• **Task details**:
Give the number of lines in the data that hold the string "thats". Nothing else is needed.

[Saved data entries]
####################
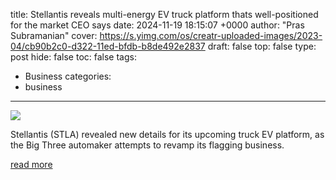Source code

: title: Stellantis reveals multi-energy EV truck platform thats well-positioned for the market CEO says
date: 2024-11-19 18:15:07 +0000
author: "Pras Subramanian"
cover: https://s.yimg.com/os/creatr-uploaded-images/2023-04/cb90b2c0-d322-11ed-bfdb-b8de492e2837
draft: false
top: false
type: post
hide: false
toc: false
tags:
  - Business
categories:
  - business
---

![](https://s.yimg.com/os/creatr-uploaded-images/2023-04/cb90b2c0-d322-11ed-bfdb-b8de492e2837)

Stellantis (STLA) revealed new details for its upcoming truck EV platform, as the Big Three automaker attempts to revamp its flagging business.

[read more](https://finance.yahoo.com/news/stellantis-reveals-multi-energy-ev-truck-platform-thats-well-positioned-for-the-market-ceo-says-181507112.html)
####################
• **Result for this task**:
2